Wednesday, May 22, 2024

Ballon(s) D’Or, Pepe, Wenger at FIFA

Morning all.

Let’s start with Arsenal Women who made progress in their Champions League qualifying with a 3-0 win over Linkoping last night. It’s quite a convoluted process, via the Guardian’s report: Beating Linkoping set up a tie against Paris FC on Saturday. Should Arsenal progress, they will head into the second round of qualifying, a two-legged playoff to be played in October, to earn a spot in the increasingly lucrative group stage.

So, still plenty to do, but off to a good start thanks to goals from Caitlin Foord, Lina Hurtig and Stina Blackstenius. Tim has reaction from Katie McCabe over on Arseblog News, starting with the fact she has been nominated for the Ballon D’Or, the first time an Irish woman has been in the running for that award. Congrats to her.

She is joined by colleagues Martin Odegaard and Bukayo Saka who have been shortlisted for the men’s award, while Aaron Ramsdale has been nominated for the Yashin Trophy for the best goalkeeper in the world.

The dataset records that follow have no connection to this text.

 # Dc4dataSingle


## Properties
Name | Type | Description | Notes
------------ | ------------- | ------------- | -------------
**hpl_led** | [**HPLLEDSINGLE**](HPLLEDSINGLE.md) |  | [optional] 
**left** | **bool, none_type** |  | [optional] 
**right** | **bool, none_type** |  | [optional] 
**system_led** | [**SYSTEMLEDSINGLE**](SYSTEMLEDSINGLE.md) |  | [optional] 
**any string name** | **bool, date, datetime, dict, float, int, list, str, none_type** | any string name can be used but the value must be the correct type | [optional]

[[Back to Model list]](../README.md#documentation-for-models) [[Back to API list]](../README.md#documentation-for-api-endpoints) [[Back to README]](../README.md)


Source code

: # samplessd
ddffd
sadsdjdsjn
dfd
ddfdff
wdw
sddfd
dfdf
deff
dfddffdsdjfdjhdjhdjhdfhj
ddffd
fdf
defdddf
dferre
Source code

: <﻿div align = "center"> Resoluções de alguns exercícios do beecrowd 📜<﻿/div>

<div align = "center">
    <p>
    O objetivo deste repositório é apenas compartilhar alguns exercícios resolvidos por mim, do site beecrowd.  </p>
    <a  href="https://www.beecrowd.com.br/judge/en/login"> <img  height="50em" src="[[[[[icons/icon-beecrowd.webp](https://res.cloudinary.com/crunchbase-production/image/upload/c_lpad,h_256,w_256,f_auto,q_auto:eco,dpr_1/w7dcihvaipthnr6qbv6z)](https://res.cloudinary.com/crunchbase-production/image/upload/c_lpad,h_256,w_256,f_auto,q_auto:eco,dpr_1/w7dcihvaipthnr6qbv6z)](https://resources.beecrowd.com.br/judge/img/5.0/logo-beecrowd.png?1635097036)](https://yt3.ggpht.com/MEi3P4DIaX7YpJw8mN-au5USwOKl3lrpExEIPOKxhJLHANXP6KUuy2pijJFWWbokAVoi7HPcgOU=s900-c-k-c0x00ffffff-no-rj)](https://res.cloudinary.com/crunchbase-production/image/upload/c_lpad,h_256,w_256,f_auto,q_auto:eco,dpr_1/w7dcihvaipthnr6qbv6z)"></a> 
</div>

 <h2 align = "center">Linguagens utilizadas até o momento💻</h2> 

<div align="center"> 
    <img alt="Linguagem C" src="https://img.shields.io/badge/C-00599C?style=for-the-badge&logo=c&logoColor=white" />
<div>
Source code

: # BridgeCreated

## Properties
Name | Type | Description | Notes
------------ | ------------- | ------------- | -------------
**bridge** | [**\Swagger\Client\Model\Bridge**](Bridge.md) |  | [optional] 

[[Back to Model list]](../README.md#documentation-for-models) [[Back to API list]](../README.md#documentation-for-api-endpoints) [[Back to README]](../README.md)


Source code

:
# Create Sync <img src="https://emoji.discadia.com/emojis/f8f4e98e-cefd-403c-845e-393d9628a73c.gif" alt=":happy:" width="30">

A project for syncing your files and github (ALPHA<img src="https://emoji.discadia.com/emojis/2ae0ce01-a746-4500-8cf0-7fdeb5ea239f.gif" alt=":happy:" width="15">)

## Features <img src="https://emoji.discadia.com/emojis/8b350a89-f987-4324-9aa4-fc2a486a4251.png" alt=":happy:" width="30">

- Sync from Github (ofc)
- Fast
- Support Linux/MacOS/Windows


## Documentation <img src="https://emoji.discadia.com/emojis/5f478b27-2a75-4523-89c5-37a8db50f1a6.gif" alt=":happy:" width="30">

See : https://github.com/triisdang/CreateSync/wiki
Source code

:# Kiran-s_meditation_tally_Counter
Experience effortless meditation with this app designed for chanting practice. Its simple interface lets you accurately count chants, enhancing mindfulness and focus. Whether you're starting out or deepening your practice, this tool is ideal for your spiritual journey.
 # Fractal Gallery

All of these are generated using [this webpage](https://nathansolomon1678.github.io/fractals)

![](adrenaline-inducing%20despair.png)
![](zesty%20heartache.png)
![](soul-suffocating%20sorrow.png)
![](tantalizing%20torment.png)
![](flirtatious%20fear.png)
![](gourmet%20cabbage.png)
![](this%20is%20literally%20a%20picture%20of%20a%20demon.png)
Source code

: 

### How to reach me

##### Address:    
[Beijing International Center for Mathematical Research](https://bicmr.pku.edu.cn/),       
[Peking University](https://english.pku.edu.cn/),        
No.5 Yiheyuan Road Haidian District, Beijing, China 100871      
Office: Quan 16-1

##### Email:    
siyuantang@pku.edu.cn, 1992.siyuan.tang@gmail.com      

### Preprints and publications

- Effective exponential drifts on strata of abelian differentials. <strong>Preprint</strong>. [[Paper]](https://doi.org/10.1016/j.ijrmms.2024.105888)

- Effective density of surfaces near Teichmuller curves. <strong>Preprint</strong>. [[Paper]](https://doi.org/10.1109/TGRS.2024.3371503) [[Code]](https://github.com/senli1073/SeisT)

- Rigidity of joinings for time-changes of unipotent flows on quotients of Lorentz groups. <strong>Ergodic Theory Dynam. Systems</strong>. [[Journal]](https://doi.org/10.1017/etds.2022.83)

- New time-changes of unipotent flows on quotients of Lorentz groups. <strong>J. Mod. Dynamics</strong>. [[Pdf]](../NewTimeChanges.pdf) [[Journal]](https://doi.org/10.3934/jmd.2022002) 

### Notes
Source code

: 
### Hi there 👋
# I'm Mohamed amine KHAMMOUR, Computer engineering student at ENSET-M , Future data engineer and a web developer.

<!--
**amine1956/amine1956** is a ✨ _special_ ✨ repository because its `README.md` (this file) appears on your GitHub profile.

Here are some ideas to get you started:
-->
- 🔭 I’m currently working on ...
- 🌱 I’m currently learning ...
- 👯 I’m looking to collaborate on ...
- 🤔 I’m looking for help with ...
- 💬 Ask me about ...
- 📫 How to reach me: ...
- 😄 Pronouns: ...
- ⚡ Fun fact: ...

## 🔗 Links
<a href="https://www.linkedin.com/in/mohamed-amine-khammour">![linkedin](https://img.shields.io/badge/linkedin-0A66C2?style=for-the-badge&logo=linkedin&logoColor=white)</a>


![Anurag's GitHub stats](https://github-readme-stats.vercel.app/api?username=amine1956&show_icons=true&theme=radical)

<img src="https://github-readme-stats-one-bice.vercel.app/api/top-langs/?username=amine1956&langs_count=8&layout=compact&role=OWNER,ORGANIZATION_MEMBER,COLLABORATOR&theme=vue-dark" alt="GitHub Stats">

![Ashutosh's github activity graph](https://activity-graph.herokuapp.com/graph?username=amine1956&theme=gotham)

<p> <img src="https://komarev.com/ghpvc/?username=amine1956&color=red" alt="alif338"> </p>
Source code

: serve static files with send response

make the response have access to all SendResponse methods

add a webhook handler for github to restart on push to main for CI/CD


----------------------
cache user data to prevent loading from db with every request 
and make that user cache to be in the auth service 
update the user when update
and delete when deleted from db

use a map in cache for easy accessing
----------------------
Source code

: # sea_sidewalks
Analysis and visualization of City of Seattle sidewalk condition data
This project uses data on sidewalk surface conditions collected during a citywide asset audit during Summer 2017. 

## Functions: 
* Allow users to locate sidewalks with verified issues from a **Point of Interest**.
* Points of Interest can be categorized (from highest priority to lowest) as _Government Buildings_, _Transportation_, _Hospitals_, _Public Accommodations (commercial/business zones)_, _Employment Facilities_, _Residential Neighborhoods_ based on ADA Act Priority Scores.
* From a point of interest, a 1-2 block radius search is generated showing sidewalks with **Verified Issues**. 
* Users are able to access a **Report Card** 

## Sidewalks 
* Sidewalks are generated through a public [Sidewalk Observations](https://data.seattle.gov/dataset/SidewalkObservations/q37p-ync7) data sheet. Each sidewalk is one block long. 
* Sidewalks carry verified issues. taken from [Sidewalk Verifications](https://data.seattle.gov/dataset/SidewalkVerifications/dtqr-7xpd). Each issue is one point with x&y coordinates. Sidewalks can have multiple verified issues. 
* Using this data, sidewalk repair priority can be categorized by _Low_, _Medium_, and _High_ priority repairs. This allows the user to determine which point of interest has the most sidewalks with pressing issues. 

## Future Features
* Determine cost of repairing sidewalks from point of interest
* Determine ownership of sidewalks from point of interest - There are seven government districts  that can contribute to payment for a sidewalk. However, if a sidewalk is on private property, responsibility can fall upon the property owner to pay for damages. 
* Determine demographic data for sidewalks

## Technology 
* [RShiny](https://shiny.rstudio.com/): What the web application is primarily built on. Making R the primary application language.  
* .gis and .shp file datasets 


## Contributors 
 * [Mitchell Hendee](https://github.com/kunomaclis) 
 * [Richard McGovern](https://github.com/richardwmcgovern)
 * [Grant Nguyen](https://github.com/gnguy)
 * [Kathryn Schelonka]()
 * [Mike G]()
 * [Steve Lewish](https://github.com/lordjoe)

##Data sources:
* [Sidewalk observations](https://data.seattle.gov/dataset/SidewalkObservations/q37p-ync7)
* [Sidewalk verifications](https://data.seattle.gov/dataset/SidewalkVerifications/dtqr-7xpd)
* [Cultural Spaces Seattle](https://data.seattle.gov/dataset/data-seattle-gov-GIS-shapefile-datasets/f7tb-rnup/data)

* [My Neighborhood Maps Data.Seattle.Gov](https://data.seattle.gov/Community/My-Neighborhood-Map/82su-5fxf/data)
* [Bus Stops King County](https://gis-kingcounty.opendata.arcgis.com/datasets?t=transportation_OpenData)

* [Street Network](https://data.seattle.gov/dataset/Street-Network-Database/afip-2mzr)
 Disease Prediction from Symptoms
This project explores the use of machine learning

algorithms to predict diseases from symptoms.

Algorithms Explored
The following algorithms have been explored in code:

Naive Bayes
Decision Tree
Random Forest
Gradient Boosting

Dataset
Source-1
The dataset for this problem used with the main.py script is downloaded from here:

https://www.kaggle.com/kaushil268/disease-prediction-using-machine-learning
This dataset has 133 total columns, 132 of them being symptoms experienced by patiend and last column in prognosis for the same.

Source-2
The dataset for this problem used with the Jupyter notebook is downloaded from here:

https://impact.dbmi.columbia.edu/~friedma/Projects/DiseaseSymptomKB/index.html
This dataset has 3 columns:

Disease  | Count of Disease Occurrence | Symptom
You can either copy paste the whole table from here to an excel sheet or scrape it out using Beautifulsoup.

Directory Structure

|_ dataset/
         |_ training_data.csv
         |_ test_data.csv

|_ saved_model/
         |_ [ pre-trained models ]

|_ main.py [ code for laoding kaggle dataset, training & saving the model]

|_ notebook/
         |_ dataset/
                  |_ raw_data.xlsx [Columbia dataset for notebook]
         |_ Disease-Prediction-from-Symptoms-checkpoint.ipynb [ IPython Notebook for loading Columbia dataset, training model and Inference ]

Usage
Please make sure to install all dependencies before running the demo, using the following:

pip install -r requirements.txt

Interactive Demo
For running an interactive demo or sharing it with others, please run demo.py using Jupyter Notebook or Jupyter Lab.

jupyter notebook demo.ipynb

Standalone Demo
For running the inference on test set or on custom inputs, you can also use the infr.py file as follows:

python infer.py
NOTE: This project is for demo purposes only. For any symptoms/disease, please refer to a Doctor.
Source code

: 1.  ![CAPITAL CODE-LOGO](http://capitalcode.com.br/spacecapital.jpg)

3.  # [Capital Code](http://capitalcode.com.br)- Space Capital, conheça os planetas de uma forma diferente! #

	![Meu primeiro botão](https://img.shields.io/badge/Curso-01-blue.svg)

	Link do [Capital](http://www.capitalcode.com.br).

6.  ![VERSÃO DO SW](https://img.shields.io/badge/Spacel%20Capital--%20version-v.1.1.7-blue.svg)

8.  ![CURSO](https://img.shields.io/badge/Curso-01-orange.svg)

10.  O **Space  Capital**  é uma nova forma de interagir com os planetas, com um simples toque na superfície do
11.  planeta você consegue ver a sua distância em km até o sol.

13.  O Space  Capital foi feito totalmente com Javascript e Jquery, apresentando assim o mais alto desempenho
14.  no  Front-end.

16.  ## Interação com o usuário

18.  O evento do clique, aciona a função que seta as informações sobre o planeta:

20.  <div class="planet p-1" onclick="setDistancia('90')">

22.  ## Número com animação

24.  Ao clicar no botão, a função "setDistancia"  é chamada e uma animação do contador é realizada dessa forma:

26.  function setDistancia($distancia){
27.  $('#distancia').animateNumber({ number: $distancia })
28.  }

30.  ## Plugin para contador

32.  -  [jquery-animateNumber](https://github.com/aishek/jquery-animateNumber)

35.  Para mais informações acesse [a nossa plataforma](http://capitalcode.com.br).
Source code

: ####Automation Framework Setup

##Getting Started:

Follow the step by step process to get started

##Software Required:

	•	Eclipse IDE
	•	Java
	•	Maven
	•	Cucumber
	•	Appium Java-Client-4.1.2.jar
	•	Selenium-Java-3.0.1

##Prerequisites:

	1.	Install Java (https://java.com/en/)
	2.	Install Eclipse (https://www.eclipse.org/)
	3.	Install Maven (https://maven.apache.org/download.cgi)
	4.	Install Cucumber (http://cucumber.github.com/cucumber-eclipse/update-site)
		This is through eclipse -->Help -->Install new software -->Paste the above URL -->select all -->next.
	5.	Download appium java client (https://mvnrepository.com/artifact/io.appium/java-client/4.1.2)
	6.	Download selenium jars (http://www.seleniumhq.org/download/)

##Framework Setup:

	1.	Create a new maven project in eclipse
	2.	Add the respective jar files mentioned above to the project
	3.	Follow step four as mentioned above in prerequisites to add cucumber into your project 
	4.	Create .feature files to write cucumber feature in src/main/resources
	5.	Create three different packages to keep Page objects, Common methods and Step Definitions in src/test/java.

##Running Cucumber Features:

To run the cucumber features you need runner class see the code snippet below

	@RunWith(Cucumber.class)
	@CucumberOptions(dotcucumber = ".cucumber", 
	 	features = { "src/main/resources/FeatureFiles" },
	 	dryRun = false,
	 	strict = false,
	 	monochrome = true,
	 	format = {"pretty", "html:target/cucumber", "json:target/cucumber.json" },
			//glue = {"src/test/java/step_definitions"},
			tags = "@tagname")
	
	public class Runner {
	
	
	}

You can see the full Ballon D’Or shortlist here. I presume it will go to Lionel Messi after the World Cup and all that, but I don’t think it will be the last time our boys get nominated. Saka, in particular, is someone who should feature in this conversation for years to come.

Although the transfer windows around most of Europe are closed, there are still a couple open which is why Nicolas Pepe, having been linked with Besiktas for a few days, is now a reported target for Trabzonspor. The Turkish window remains active until September 15th, and in order to save yourselves some time, simply say out loud ‘It is being reported that [TURKISH CLUB] are interested in signing Nicolas Pepe …’ until such time as it closes, nothing happens and he is left in limbo.

I really hope he gets a move though. At this point there’s not much left to say about how it didn’t work for him at Arsenal, or just how bad the deal turned out to be. Wrong player, wrong club, wrong time, wrong price. It happens, but very rarely does a player’s stock fall this far, where it looks like there’s no interest in him whatsoever. Perhaps some of it is a hangover of his Arsenal contract, where any club that does have potential interest can’t pay anything like the salary he’s on with us, and that final 12 months of wages he’s entitled to are a stumbling block of some kind.

Premier League clubs have to submit their 25 man squad list by September 13th. With Jurrien Timber’s injury, we have a 23 man squad – excepting Cedric and Pepe. There is room on paper, but is there room in reality? If these players are simply not in the plans, would we be better off without them, or do you give yourself another couple to choose from just in case knowing, of course, that you can rejig the squad in January? I guess we’ll see in time.

Finally for today, Miguel Delaney interviews Arsene Wenger about his work with FIFA, his plan for football, ‘striker schools’, and lots more. As usual the former Arsenal boss has some interesting thoughts, not least on the development of the game and its influence on playing styles. He talks about the quality of [football] education, and trying to improve that across the globe.

It’s a worthy ideal, no question – but for me there’s an elephant in the room, and that is the impact of the schedule on the game. There is basically no downtime for players any more, and FIFA’s role in that is obvious. Wenger going into bat for a World Cup every two years was disappointing, and the fact he’s working for an organisation that is considered by any football fan I know to be steeped in corruption and self-interest doesn’t really help.

The schedule = money. Players generate money for clubs and the likes of FIFA and UEFA. Money then becomes the primary driver of decision making, whether it’s about who plays who and where, or policy. From top to bottom the game is now 100% about how much can be made, and not how good it can be. I’m sure Arsene Wenger has some noble ideas about what football can do for society, and I hope he can get to implement some of them, but I feel like we’ve crossed the Rubicon with this one.

That’s it for now. Back tomorrow with an Arsecast, and more here. Until then.